It's actually a bit more complicated than that. The two factors you need to keep in mind are "oil production price" and "energy return." History shows us that over time, oil energy return decreases and production prices increase. Both of these are fairly clear trends as indicated by current prices and declining EROEI.
What makes this important is:
1) The world's transportation system is extremely dependent on liquid hydrocarbon fuels.
2) Any given product from the a supply chain depends on:
A) cheap transportation (i.e. cheap hydrocarbon fuels)
B) cheap energy (i.e. electrity and heat)
C) other supply chains that provide parts, infrastructure, transportation, communication, etc.
The problem is that as oil gets more expensive (forget running out, it never happens), and the energy return drops,
there comes a point where it's no longer possible to keep the world's supply chains running.

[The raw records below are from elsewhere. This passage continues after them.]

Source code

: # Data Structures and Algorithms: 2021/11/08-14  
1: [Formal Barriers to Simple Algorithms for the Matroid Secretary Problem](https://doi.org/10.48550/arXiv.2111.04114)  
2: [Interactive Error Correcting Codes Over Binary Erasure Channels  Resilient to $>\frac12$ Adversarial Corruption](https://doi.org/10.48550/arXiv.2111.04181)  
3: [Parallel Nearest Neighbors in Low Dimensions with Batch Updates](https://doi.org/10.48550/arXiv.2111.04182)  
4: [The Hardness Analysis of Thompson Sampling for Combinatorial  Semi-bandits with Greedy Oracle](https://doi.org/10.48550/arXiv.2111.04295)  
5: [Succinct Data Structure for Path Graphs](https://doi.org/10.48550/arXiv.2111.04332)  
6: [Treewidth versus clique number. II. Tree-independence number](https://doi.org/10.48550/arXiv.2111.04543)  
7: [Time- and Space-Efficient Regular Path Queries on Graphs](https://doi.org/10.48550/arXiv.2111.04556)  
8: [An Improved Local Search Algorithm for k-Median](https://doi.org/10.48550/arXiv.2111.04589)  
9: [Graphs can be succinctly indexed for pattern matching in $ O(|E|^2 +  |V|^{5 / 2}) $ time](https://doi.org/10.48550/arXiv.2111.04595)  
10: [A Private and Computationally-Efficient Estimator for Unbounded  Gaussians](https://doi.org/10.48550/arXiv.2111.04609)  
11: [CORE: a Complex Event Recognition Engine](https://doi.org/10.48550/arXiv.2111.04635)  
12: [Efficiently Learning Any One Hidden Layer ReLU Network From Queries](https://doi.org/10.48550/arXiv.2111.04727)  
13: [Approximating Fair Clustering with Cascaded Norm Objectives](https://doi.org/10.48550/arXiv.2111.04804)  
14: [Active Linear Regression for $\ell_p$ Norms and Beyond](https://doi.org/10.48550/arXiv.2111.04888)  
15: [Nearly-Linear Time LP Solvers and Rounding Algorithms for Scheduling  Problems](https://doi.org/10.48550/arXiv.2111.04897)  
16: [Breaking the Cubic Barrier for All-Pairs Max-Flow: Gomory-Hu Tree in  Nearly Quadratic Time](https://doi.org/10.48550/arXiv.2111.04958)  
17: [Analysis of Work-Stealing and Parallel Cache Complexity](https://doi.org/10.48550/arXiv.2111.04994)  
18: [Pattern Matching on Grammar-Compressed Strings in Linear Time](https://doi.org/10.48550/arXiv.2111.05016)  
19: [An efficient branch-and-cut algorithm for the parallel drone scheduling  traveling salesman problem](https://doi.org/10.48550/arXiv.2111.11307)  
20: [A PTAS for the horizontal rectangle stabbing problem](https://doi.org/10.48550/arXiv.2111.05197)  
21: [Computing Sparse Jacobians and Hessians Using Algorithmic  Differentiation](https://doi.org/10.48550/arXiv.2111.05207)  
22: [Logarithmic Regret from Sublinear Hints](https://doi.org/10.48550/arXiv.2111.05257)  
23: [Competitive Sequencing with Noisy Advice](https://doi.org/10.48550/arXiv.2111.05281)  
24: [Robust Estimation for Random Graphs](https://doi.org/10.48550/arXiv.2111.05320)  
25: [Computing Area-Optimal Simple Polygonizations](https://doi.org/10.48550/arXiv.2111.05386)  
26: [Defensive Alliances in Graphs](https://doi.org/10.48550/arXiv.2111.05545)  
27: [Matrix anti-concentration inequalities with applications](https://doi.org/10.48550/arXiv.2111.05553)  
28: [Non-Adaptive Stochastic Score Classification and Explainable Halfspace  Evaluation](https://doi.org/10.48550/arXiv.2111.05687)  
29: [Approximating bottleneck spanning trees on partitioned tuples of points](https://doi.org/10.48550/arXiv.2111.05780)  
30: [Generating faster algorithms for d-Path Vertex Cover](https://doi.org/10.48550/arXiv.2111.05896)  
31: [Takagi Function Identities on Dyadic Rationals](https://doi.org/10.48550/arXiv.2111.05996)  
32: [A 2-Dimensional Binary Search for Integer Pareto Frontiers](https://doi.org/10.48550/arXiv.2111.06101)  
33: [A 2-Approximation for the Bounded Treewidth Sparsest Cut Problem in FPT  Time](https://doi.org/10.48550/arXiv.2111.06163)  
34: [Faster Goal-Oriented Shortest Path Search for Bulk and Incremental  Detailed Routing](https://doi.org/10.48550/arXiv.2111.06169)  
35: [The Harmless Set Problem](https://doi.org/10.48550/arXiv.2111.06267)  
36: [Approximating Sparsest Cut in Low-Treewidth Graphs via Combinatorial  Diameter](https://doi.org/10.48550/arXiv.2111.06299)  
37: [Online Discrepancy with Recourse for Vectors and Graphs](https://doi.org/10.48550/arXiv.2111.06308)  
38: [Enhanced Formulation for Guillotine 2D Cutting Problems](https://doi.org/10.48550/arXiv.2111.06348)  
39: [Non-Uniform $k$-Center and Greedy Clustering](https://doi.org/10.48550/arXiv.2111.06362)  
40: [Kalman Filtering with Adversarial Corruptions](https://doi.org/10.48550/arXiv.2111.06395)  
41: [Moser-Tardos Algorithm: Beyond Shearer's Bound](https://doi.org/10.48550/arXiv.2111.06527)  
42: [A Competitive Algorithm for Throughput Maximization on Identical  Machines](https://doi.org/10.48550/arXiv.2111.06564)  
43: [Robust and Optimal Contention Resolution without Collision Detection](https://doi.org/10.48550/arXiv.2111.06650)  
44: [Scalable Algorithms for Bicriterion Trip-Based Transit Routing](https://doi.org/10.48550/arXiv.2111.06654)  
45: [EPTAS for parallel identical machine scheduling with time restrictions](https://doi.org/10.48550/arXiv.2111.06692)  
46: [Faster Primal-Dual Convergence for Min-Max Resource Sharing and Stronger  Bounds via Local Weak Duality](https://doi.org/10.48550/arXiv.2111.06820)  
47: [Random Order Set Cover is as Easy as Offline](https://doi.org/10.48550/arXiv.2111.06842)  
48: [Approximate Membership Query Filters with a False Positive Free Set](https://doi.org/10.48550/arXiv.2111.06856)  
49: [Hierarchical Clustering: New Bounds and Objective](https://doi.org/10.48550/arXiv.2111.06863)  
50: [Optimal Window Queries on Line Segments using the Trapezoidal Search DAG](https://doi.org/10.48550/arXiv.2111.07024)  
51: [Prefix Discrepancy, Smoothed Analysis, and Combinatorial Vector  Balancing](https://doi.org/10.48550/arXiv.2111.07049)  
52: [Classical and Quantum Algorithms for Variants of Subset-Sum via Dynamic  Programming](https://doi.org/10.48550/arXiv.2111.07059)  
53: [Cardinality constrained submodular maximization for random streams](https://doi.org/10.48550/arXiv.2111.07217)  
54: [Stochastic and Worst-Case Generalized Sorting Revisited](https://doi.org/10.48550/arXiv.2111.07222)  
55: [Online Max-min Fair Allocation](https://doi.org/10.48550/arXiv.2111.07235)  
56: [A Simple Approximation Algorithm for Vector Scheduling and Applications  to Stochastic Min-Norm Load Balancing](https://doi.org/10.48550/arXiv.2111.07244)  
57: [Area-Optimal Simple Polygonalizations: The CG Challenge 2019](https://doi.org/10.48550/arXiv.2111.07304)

First the peripheral chains of less essential goods drop out, but eventually,
even the supply chains that maintain the process of energy production are no longer sustainable. If nothing is done to mitigate that problem ahead of time, we see a cascade failure of supply chains tha happens suddenly, and from the viewpoint of our human lifetime, irrevocably.
It's not a problem with
oil, it's a
systems problem of effectively using energy to keep goods and services moving in an organized way at a scale sufficient to keep everyone fed and clothed and sheltered from the environment. We can slow this down with conservation and the greater use of natural gas and coal, but in an international free market capitalist system, we can't really stop it. There's always someone willing to buy, regardless of consequences to others.
And this, in a nutshell, is the problem of peak oil.
Currently, we have cheap oil enough left for about 40 years, assuming we all share and share alike, no country hoards, the Middle East stays quiet and we all sing "Kumbayah." If the 45 - 75% actual recovery vs. technical recovery ratio holds (
http://en.wikipedia.org/wiki/Extraction_of_petroleum), we run out of the good stuff in 20 - 30 years. Well, not run
out exactly, but we'll be on the long tail. There'll be oil here and there, just not enough to run an industrial civilization at the present scale.